**Exercise objective**: Although pictures appear in the entries below, leave them out and print exactly the lines from the first line through the line containing "Since it is".

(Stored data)

--- --- ---

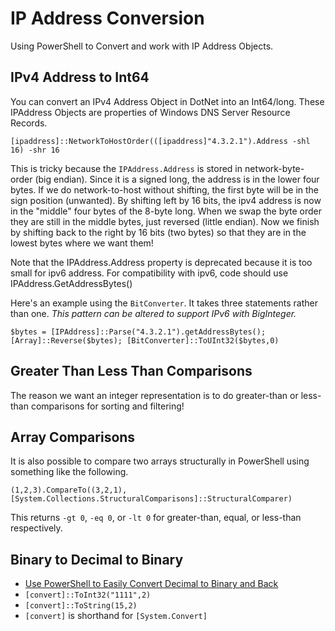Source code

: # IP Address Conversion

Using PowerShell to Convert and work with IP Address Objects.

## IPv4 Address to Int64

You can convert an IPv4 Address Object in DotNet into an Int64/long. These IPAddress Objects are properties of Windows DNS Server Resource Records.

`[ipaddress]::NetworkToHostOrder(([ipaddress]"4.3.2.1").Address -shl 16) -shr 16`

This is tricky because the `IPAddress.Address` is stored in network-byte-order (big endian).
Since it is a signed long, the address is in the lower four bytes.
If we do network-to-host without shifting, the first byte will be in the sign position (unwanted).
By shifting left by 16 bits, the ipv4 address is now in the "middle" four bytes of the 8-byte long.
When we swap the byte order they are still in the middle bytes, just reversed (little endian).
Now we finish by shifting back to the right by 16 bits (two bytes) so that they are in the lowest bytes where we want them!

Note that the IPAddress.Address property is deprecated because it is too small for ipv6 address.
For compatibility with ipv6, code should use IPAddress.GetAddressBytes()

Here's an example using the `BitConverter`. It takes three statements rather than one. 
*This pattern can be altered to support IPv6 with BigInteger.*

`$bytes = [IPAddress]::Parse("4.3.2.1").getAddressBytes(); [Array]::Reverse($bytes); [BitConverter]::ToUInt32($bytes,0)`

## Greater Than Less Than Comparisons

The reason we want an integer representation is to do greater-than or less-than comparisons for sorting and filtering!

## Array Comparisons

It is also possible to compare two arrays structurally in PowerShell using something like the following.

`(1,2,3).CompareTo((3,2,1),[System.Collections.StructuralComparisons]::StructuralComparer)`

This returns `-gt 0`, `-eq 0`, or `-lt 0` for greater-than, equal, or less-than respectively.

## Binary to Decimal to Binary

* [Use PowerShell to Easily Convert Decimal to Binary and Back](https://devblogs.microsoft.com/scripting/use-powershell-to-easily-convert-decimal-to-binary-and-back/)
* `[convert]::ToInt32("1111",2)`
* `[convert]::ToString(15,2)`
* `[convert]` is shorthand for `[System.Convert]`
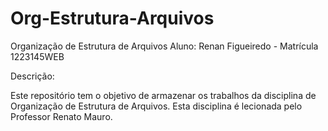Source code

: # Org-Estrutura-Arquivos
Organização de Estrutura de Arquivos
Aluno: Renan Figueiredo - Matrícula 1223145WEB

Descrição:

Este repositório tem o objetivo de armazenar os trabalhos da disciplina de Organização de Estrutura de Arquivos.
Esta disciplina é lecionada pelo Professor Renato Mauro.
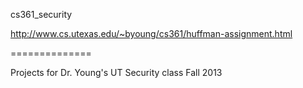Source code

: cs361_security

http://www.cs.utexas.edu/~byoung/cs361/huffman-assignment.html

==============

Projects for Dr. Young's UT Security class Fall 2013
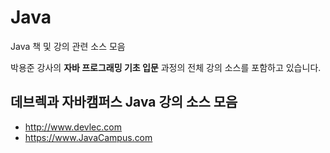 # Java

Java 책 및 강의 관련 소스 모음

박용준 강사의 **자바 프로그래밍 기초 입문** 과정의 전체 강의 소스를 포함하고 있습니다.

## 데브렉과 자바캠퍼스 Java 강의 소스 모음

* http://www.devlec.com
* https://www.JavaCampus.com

--- --- ---

**Answer space**:
Source code

: # IP Address Conversion

Using PowerShell to Convert and work with IP Address Objects.

## IPv4 Address to Int64

You can convert an IPv4 Address Object in DotNet into an Int64/long. These IPAddress Objects are properties of Windows DNS Server Resource Records.

`[ipaddress]::NetworkToHostOrder(([ipaddress]"4.3.2.1").Address -shl 16) -shr 16`

This is tricky because the `IPAddress.Address` is stored in network-byte-order (big endian).
Since it is a signed long, the address is in the lower four bytes.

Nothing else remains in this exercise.